MAJOR(ILY)

NUN
Chapter #11

Bab 11 : Terjebak Bencana

Hari-hari dijalani Dipta dengan penuh kesungguhan dan kedisiplinan seperti biasa sehingga ia hari ini bisa pulang tepat waktu ke rumah dan bercengkrama dengan keluarga, meski hanya semalam, itu pun terpotong tidur sebenarnya. Tapi ia bersyukur di sela hari Seninnya yang sibuk ia masih bisa bertemu dengan papa dan mamanya. 

“Jadi besok kamu terbang ke mana?” tanya Prisil pada anak bungsunya. 

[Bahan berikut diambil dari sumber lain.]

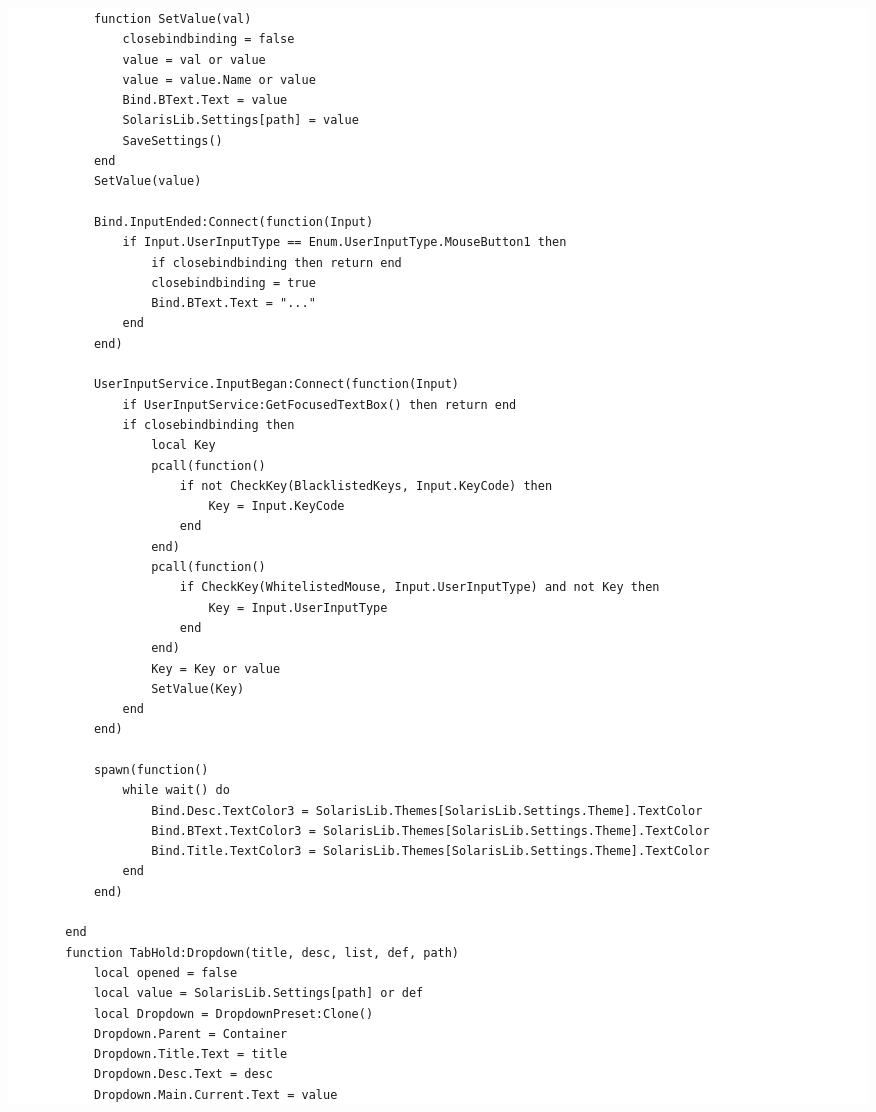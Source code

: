                 function SetValue(val)
                    closebindbinding = false
                    value = val or value
                    value = value.Name or value
                    Bind.BText.Text = value
                    SolarisLib.Settings[path] = value
                    SaveSettings()
                end    
                SetValue(value)

                Bind.InputEnded:Connect(function(Input)
                    if Input.UserInputType == Enum.UserInputType.MouseButton1 then
                        if closebindbinding then return end
                        closebindbinding = true
                        Bind.BText.Text = "..."
                    end
                end)

                UserInputService.InputBegan:Connect(function(Input)
                    if UserInputService:GetFocusedTextBox() then return end
                    if closebindbinding then
                        local Key
                        pcall(function()
                            if not CheckKey(BlacklistedKeys, Input.KeyCode) then
                                Key = Input.KeyCode
                            end
                        end)
                        pcall(function()
                            if CheckKey(WhitelistedMouse, Input.UserInputType) and not Key then
                                Key = Input.UserInputType
                            end
                        end)
                        Key = Key or value
                        SetValue(Key)
                    end
                end)

                spawn(function()
                    while wait() do
                        Bind.Desc.TextColor3 = SolarisLib.Themes[SolarisLib.Settings.Theme].TextColor
                        Bind.BText.TextColor3 = SolarisLib.Themes[SolarisLib.Settings.Theme].TextColor
                        Bind.Title.TextColor3 = SolarisLib.Themes[SolarisLib.Settings.Theme].TextColor
                    end
                end)
            
            end    
            function TabHold:Dropdown(title, desc, list, def, path)
                local opened = false
                local value = SolarisLib.Settings[path] or def
                local Dropdown = DropdownPreset:Clone()
                Dropdown.Parent = Container
                Dropdown.Title.Text = title
                Dropdown.Desc.Text = desc
                Dropdown.Main.Current.Text = value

“Nusa Tenggara, Ma. Mungkin dua hari di sana.” 

“Makan, Dip,” ujar sang Mama. “Kalau sama Mbak Sya itu, kamu nggak ada ketemu lagi?” 

Dipta menghentikan gerak tangannya yang sedang fokus mengarah ke udang balado. 

“Maksud Mama?” 

“Nggak apa-apa, kok. Cuman Mama kasian aja sama dia, masih muda, bukan artis tapi digosipin sama kamu. Kalau mama orang tuanya, kayanya mama udah ngamuk sama kamu,” kelakar Prisil dengan nada serius.

Dipta menautkan alisnya dengan alot. 

“Dipta juga gak mau melibatkan atau ngerugiin siapapun, Ma. Cuma aneh, ketemu terus sama dia,” Dipta membela diri. 

“Siapa tahu jodoh, Dip,” Prisil mengelus pundak Dipta. 

Dipta tak menjawab perkataan mamanya. 

“Sudah saatnya kamu coba buka hati lagi. Jangan lagi terjebak dan berharap sama masa lalu.” 

Sebagai seorang ibu, Prisil hanya menginginkan kebahagiaan Dipta yang tentunya bebas untuk dipilihnya. Tetapi jika sesuatu yang dipilih dan diyakini anaknya sebagai bahagia adalah dengan menunggu mantan calon istrinya kembali padanya, maka Prisil harus menyadarkan Dipta. 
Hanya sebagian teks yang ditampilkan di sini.